Sorry, but I don't know the answer to your question... I do however have a suggestion. Take as close a photo (clear & focused) of the largest bowtie on your Cruze (front bumper comes to mind) & take that to the Graphics shop where you want to get the RS inserts created. I can bet you dollars to donuts they can match it using the photo.


----------



## Starks8 (Jul 20, 2011)

TechCruzer said:


> Sorry, but I don't know the answer to your question... I do however have a suggestion. Take as close a photo (clear & focused) of the largest bowtie on your Cruze (front bumper comes to mind) & take that to the Graphics shop where you want to get the RS inserts created. I can bet you dollars to donuts they can match it using the photo.

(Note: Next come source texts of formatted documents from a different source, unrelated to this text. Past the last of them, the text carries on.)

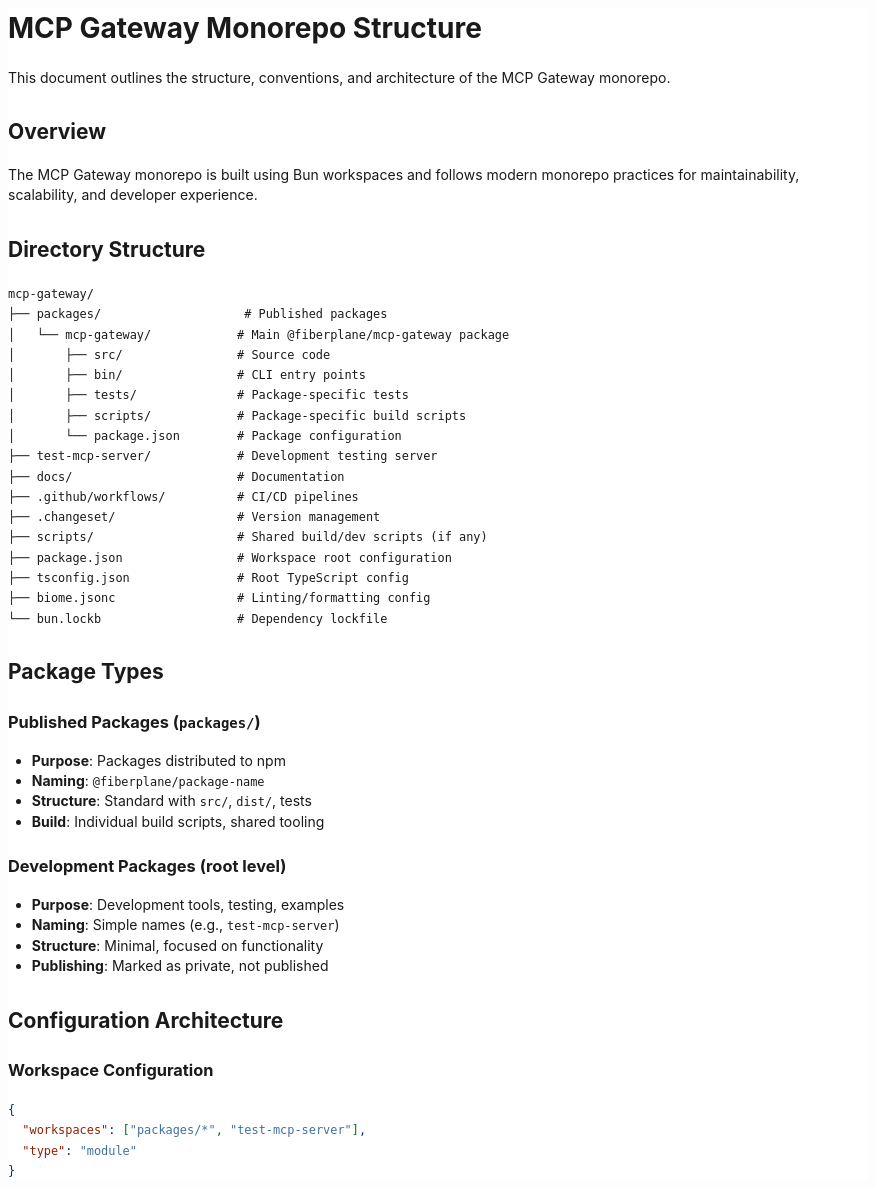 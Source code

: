 # MCP Gateway Monorepo Structure

This document outlines the structure, conventions, and architecture of the MCP Gateway monorepo.

## Overview

The MCP Gateway monorepo is built using Bun workspaces and follows modern monorepo practices for maintainability, scalability, and developer experience.

## Directory Structure

```
mcp-gateway/
├── packages/                    # Published packages
│   └── mcp-gateway/            # Main @fiberplane/mcp-gateway package
│       ├── src/                # Source code
│       ├── bin/                # CLI entry points
│       ├── tests/              # Package-specific tests
│       ├── scripts/            # Package-specific build scripts
│       └── package.json        # Package configuration
├── test-mcp-server/            # Development testing server
├── docs/                       # Documentation
├── .github/workflows/          # CI/CD pipelines
├── .changeset/                 # Version management
├── scripts/                    # Shared build/dev scripts (if any)
├── package.json                # Workspace root configuration
├── tsconfig.json               # Root TypeScript config
├── biome.jsonc                 # Linting/formatting config
└── bun.lockb                   # Dependency lockfile
```

## Package Types

### Published Packages (`packages/`)
- **Purpose**: Packages distributed to npm
- **Naming**: `@fiberplane/package-name`
- **Structure**: Standard with `src/`, `dist/`, tests
- **Build**: Individual build scripts, shared tooling

### Development Packages (root level)
- **Purpose**: Development tools, testing, examples
- **Naming**: Simple names (e.g., `test-mcp-server`)
- **Structure**: Minimal, focused on functionality
- **Publishing**: Marked as private, not published

## Configuration Architecture

### Workspace Configuration
```json
{
  "workspaces": ["packages/*", "test-mcp-server"],
  "type": "module"
}
```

Thanks man, I really appreciate you taking time out to answer my question by giving your suggestion. It sounds like a good idea if I can't get the official bowtie color and its name (if it actually has one). Do graphic shops usually do vinyl and overlay stuff?


----------



## TechCruzer (Mar 15, 2012)

Starks8 said:


> Thanks man, I really appreciate you taking time out to answer my question by giving your suggestion. It sounds like a good idea if I can't get the official bowtie color and its name (if it actually has one). Do graphic shops usually do vinyl and overlay stuff?


Anyone that makes and designs signs (what I'm calling a graphics shop) is likely using vinyl... so I would say yes. Just let them know what you're trying to accomplish & most shops are willing to work with you. Also use the Google machine for "Auto Vinyl"

Since they are a large chain... I'll use FastSigns as an example of when I say graphics shop. Best of luck!


----------